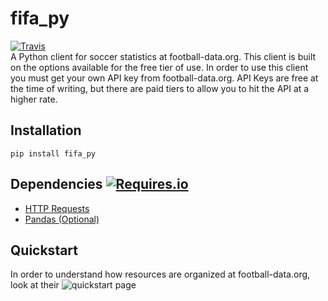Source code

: 
# fifa_py
[![Travis](https://img.shields.io/travis/seemethere/nba_py.svg?style=flat-square)](https://travis-ci.org/sports-analytics/fifa_py)   
A Python client for soccer statistics at football-data.org. This client is built on the options available for the free tier of use. In order to use this client you must get your own API key from football-data.org. API Keys are free at the time of writing, but there are paid tiers to allow you to hit the API at a higher rate. 

## Installation
```
pip install fifa_py
```

## Dependencies [![Requires.io](https://img.shields.io/requires/github/sports-analytics/fifa_py.svg?style=flat-square)](https://requires.io/github/sports-analytics/fifa_py/requirements/?branch=master)
- [HTTP Requests](http://www.python-requests.org/en/latest/)
- [Pandas (Optional)](https://pandas.pydata.org/)


## Quickstart
In order to understand how resources are organized at football-data.org, look at their ![quickstart page](https://www.football-data.org/documentation/quickstart)
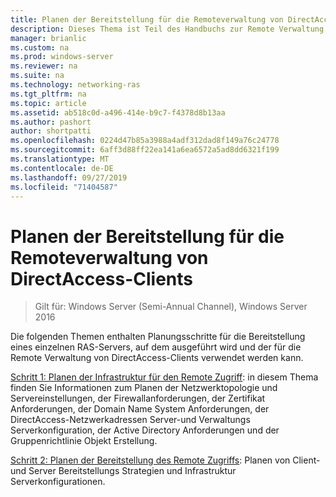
 ```yaml
---
title: Planen der Bereitstellung für die Remoteverwaltung von DirectAccess-Clients
description: Dieses Thema ist Teil des Handbuchs zur Remote Verwaltung von DirectAccess-Clients in Windows Server 2016.
manager: brianlic
ms.custom: na
ms.prod: windows-server
ms.reviewer: na
ms.suite: na
ms.technology: networking-ras
ms.tgt_pltfrm: na
ms.topic: article
ms.assetid: ab518c0d-a496-414e-b9c7-f4378d8b13aa
ms.author: pashort
author: shortpatti
ms.openlocfilehash: 0224d47b85a3988a4adf312dad8f149a76c24778
ms.sourcegitcommit: 6aff3d88ff22ea141a6ea6572a5ad8dd6321f199
ms.translationtype: MT
ms.contentlocale: de-DE
ms.lasthandoff: 09/27/2019
ms.locfileid: "71404587"
---
```

# <a name="plan-deployment-for-remote-management-of-directaccess-clients"></a>Planen der Bereitstellung für die Remoteverwaltung von DirectAccess-Clients

>Gilt für: Windows Server (Semi-Annual Channel), Windows Server 2016

Die folgenden Themen enthalten Planungsschritte für die Bereitstellung eines einzelnen RAS-Servers, auf dem ausgeführt wird und der für die Remote Verwaltung von DirectAccess-Clients verwendet werden kann.  
  
[Schritt 1: Planen der Infrastruktur für den Remote Zugriff](Step-1-Plan-the-Remote-Access-Infrastructure.md): in diesem Thema finden Sie Informationen zum Planen der Netzwerktopologie und Servereinstellungen, der Firewallanforderungen, der Zertifikat Anforderungen, der Domain Name System Anforderungen, der DirectAccess-Netzwerkadressen Server-und Verwaltungs Serverkonfiguration, der Active Directory Anforderungen und der Gruppenrichtlinie Objekt Erstellung.  
  
[Schritt 2: Planen der Bereitstellung des Remote Zugriffs](Step-2-Plan-the-Remote-Access-Deployment.md): Planen von Client-und Server Bereitstellungs Strategien und Infrastruktur Serverkonfigurationen.  

  


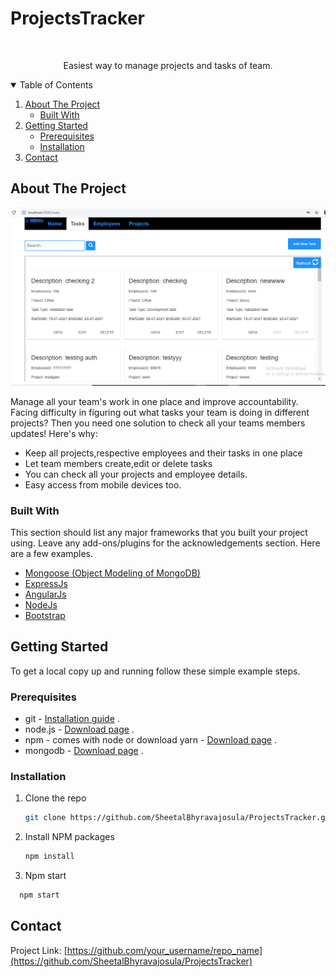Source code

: # ProjectsTracker

<!-- PROJECT LOGO -->
<br />
<p align="center">
  <p align="center">
    Easiest way to manage projects and tasks of team.
  </p>
</p>

<!-- TABLE OF CONTENTS -->
<details open="open">
  <summary>Table of Contents</summary>
  <ol>
    <li>
      <a href="#about-the-project">About The Project</a>
      <ul>
        <li><a href="#built-with">Built With</a></li>
      </ul>
    </li>
    <li>
      <a href="#getting-started">Getting Started</a>
      <ul>
        <li><a href="#prerequisites">Prerequisites</a></li>
        <li><a href="#installation">Installation</a></li>
      </ul>
    </li>
    <li><a href="#contact">Contact</a></li>
  </ol>
</details>



<!-- ABOUT THE PROJECT -->
## About The Project

![product-screenshot](./images/productScreenshot.PNG)

Manage all your team's work in one place and improve accountability.
Facing difficulty in figuring out what tasks your team is doing in different projects? Then you need one solution to check all your teams members updates!
Here's why:
* Keep all projects,respective employees and their tasks in one place
* Let team members create,edit or delete tasks
* You can check all your projects and employee details.
* Easy access from mobile devices too.

### Built With

This section should list any major frameworks that you built your project using. Leave any add-ons/plugins for the acknowledgements section. Here are a few examples.
* [Mongoose (Object Modeling of MongoDB)](https://mongoosejs.com)
* [ExpressJs](https://expressjs.com)
* [AngularJs](https://angularjs.org)
* [NodeJs](https://nodejs.org/en)
* [Bootstrap](https://getbootstrap.com)



<!-- GETTING STARTED -->
## Getting Started

To get a local copy up and running follow these simple example steps.

### Prerequisites


- git - [Installation guide](https://www.linode.com/docs/development/version-control/how-to-install-git-on-linux-mac-and-windows/) .
- node.js - [Download page](https://nodejs.org/en/download/) .
- npm - comes with node or download yarn - [Download page](https://yarnpkg.com/lang/en/docs/install) .
- mongodb - [Download page](https://www.mongodb.com/download-center/community) .

### Installation

1. Clone the repo
   ```sh
   git clone https://github.com/SheetalBhyravajosula/ProjectsTracker.git
   ```
2. Install NPM packages
   ```sh
   npm install
   ```
3. Npm start
 ```sh
   npm start
   ```
   
<!-- CONTACT -->
## Contact

Project Link: [https://github.com/your_username/repo_name](https://github.com/SheetalBhyravajosula/ProjectsTracker)
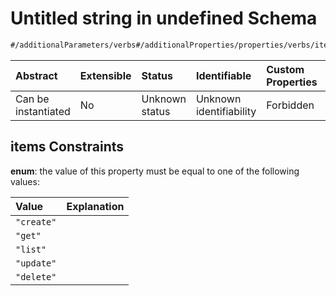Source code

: # Untitled string in undefined Schema

```txt
#/additionalParameters/verbs#/additionalProperties/properties/verbs/items
```



| Abstract            | Extensible | Status         | Identifiable            | Custom Properties | Additional Properties | Access Restrictions | Defined In                                                                                               |
| :------------------ | :--------- | :------------- | :---------------------- | :---------------- | :-------------------- | :------------------ | :------------------------------------------------------------------------------------------------------- |
| Can be instantiated | No         | Unknown status | Unknown identifiability | Forbidden         | Allowed               | none                | [input-type-instances.json*](../../../../ocf-spec/0.0.1/schema/common/input-type-instances.json "open original schema") |

## items Constraints

**enum**: the value of this property must be equal to one of the following values:

| Value      | Explanation |
| :--------- | :---------- |
| `"create"` |             |
| `"get"`    |             |
| `"list"`   |             |
| `"update"` |             |
| `"delete"` |             |
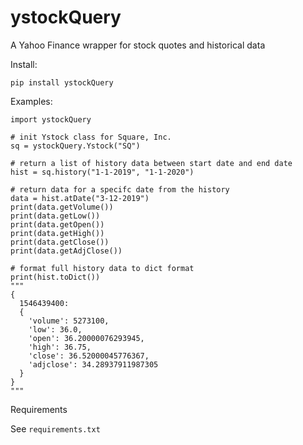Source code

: # ystockQuery
A Yahoo Finance wrapper for stock quotes and historical data

Install:

```
pip install ystockQuery
```

Examples:

```
import ystockQuery

# init Ystock class for Square, Inc.
sq = ystockQuery.Ystock("SQ")

# return a list of history data between start date and end date
hist = sq.history("1-1-2019", "1-1-2020")

# return data for a specifc date from the history
data = hist.atDate("3-12-2019")
print(data.getVolume())
print(data.getLow())
print(data.getOpen())
print(data.getHigh())
print(data.getClose())
print(data.getAdjClose())

# format full history data to dict format
print(hist.toDict())
"""
{
  1546439400: 
  {
    'volume': 5273100,
    'low': 36.0,
    'open': 36.20000076293945,
    'high': 36.75,
    'close': 36.52000045776367,
    'adjclose': 34.28937911987305
  }
}
"""
```

Requirements

See ``requirements.txt``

=======

Activity => Return the lines exactly as they stand, from the start of the entries through the line holding "- [HTTP Requests](http://www.python-requests.org/en/latest/)"; omit the pictures.

Worked solution =>
Source code

: 
# fifa_py
[![Travis](https://img.shields.io/travis/seemethere/nba_py.svg?style=flat-square)](https://travis-ci.org/sports-analytics/fifa_py)   
A Python client for soccer statistics at football-data.org. This client is built on the options available for the free tier of use. In order to use this client you must get your own API key from football-data.org. API Keys are free at the time of writing, but there are paid tiers to allow you to hit the API at a higher rate. 

## Installation
```
pip install fifa_py
```

## Dependencies [![Requires.io](https://img.shields.io/requires/github/sports-analytics/fifa_py.svg?style=flat-square)](https://requires.io/github/sports-analytics/fifa_py/requirements/?branch=master)
- [HTTP Requests](http://www.python-requests.org/en/latest/)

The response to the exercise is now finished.